→ What to work on
The answer is every record that follows, printed exactly.

▬▬▬▬▬▬

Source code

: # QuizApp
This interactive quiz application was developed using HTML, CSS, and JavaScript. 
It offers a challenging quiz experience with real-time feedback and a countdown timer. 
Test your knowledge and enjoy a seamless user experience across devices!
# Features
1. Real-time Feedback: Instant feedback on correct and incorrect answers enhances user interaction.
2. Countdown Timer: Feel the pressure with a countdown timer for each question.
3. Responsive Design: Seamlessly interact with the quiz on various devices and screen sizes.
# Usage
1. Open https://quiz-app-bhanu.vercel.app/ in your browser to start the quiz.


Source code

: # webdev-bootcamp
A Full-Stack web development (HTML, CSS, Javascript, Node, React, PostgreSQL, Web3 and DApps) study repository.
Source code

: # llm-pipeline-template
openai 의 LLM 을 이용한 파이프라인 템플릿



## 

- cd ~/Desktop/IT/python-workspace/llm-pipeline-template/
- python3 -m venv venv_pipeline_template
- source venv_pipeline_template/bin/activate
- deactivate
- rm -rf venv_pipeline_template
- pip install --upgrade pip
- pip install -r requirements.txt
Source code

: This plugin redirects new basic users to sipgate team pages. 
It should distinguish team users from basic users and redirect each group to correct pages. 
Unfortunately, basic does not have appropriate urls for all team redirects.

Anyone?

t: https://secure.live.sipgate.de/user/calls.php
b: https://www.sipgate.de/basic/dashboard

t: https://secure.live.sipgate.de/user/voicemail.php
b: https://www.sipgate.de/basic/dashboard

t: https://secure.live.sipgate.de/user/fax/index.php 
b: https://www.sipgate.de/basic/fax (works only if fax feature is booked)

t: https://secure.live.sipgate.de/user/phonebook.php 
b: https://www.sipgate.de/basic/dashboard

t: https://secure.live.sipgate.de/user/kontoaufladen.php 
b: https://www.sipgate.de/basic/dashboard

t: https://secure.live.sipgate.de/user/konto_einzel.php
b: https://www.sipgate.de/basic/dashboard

▬▬▬▬▬▬

→ Exercise response
Source code

: # QuizApp
This interactive quiz application was developed using HTML, CSS, and JavaScript. 
It offers a challenging quiz experience with real-time feedback and a countdown timer. 
Test your knowledge and enjoy a seamless user experience across devices!
# Features
1. Real-time Feedback: Instant feedback on correct and incorrect answers enhances user interaction.
2. Countdown Timer: Feel the pressure with a countdown timer for each question.
3. Responsive Design: Seamlessly interact with the quiz on various devices and screen sizes.
# Usage
1. Open https://quiz-app-bhanu.vercel.app/ in your browser to start the quiz.


Source code

: # webdev-bootcamp
A Full-Stack web development (HTML, CSS, Javascript, Node, React, PostgreSQL, Web3 and DApps) study repository.
Source code

: # llm-pipeline-template
openai 의 LLM 을 이용한 파이프라인 템플릿



## 

- cd ~/Desktop/IT/python-workspace/llm-pipeline-template/
- python3 -m venv venv_pipeline_template
- source venv_pipeline_template/bin/activate
- deactivate
- rm -rf venv_pipeline_template
- pip install --upgrade pip
- pip install -r requirements.txt
Source code

: This plugin redirects new basic users to sipgate team pages. 
It should distinguish team users from basic users and redirect each group to correct pages. 
Unfortunately, basic does not have appropriate urls for all team redirects.

Anyone?

t: https://secure.live.sipgate.de/user/calls.php
b: https://www.sipgate.de/basic/dashboard

t: https://secure.live.sipgate.de/user/voicemail.php
b: https://www.sipgate.de/basic/dashboard

t: https://secure.live.sipgate.de/user/fax/index.php 
b: https://www.sipgate.de/basic/fax (works only if fax feature is booked)

t: https://secure.live.sipgate.de/user/phonebook.php 
b: https://www.sipgate.de/basic/dashboard

t: https://secure.live.sipgate.de/user/kontoaufladen.php 
b: https://www.sipgate.de/basic/dashboard

t: https://secure.live.sipgate.de/user/konto_einzel.php
b: https://www.sipgate.de/basic/dashboard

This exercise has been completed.